I don't think this is being called as there is no trace from rclone

https://github.com/winfsp/winfsp/blob/2fb2de067cee9eeacce55f4503f6c3afb3163a0f/src/dll/fuse/fuse_intf.c#L985

I don't think this is being called as there is no trace from rclone either

https://github.com/winfsp/winfsp/blob/2fb2de067cee9eeacce55f4503f6c3afb3163a0f/src/dll/fuse/fuse_intf.c#L996

This part of the log

2022/04/12 15:46:22 DEBUG : /test/testfile: Release: fh=0x0
2022/04/12 15:46:22 DEBUG : test/testfile(0xc000c1a080): RWFileHandle.Release
2022/04/12 15:46:22 DEBUG : test/testfile(0xc000c1a080): close:
2022/04/12 15:46:22 DEBUG : test/testfile: vfs cache: setting modification time to 2022-04-12 15:46:22.8018157 +0000 GMT m=+18.086083401
2022/04/12 15:46:22 INFO  : test/testfile: vfs cache: queuing for upload in 5s
2022/04/12 15:46:22 DEBUG : test/testfile(0xc000c1a080): >close: err=<nil>
2022/04/12 15:46:22 DEBUG : /test/testfile: >Release: errc=0
rclone[TID=24b4]: FFFF9E86CC94E060: <<Create IoStatus=c0000010[0]

Implies that release was called, so create was taking the error path here as you suggested.

https://github.com/winfsp/winfsp/blob/2fb2de067cee9eeacce55f4503f6c3afb3163a0f/src/dll/fuse/fuse_intf.c#L1058

Given that ops.create was called (we see that from rclone log) and that ops.chflags and ops.chown weren't (because there is no trace for them in the log,

So either CreateEx caused Result to be set to failure (unlikely since we see it returned OK in the rclone log)

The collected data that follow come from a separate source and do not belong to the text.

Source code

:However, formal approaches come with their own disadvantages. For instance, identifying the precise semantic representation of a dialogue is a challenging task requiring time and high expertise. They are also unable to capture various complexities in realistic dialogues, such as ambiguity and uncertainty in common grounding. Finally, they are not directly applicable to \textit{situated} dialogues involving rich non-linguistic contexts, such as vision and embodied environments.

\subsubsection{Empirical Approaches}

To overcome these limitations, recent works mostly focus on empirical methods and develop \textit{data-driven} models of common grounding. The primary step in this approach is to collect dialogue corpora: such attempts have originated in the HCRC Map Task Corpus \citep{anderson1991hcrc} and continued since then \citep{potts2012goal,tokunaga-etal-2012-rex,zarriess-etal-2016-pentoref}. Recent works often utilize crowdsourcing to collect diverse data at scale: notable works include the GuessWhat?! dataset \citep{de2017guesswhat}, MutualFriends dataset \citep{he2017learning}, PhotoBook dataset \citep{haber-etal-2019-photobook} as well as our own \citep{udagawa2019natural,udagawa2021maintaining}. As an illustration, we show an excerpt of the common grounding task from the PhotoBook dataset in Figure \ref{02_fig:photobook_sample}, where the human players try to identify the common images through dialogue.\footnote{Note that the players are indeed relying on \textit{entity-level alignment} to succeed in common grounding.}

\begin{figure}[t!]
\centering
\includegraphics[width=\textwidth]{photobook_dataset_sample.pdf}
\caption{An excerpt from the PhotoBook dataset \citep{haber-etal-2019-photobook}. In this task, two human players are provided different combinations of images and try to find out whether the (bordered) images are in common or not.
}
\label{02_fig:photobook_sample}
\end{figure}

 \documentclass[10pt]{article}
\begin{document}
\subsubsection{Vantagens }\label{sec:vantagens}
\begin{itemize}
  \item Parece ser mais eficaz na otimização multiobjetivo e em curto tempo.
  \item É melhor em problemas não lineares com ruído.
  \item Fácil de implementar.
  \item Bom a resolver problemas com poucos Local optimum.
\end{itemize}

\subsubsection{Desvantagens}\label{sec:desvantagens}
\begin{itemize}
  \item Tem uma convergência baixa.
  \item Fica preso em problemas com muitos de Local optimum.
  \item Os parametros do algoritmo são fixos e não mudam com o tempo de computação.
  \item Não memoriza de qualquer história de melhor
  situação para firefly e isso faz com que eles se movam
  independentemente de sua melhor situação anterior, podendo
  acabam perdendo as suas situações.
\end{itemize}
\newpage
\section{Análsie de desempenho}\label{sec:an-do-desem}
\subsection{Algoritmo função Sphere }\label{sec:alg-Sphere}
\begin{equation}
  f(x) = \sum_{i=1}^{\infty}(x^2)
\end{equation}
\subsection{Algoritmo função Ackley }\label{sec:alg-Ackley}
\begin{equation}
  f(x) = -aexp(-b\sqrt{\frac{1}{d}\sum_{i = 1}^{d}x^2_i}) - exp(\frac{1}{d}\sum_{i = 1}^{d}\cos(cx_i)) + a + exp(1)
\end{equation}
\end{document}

https://github.com/winfsp/winfsp/blob/2fb2de067cee9eeacce55f4503f6c3afb3163a0f/src/dll/fuse/fuse_intf.c#L959-L960

Or this went wrong

https://github.com/winfsp/winfsp/blob/2fb2de067cee9eeacce55f4503f6c3afb3163a0f/src/dll/fuse/fuse_intf.c#L1006-L1007

Or this went wrong

https://github.com/winfsp/winfsp/blob/2fb2de067cee9eeacce55f4503f6c3afb3163a0f/src/dll/fuse/fuse_intf.c#L1026-L1028

What about the last two options - can they fail with STATUS_INVALID_DEVICE_REQUEST?

billziss-gh commented 2 years ago

I agree that cgflags and chown cannot be the problem. Also note that fsp_fuse_intf_Create properly handles a STATUS_INVALID_DEVICE_REQUEST from them.

Re: FspFileSystemEnumerateEa

This could be the problem.

The Windows file creation API is the kitchen sink and then some: the file creation "system call" allows a file to be created together with extended attributes. So this checks if there are extended attributes passed during file creation and calls setxattr if the file system supports it.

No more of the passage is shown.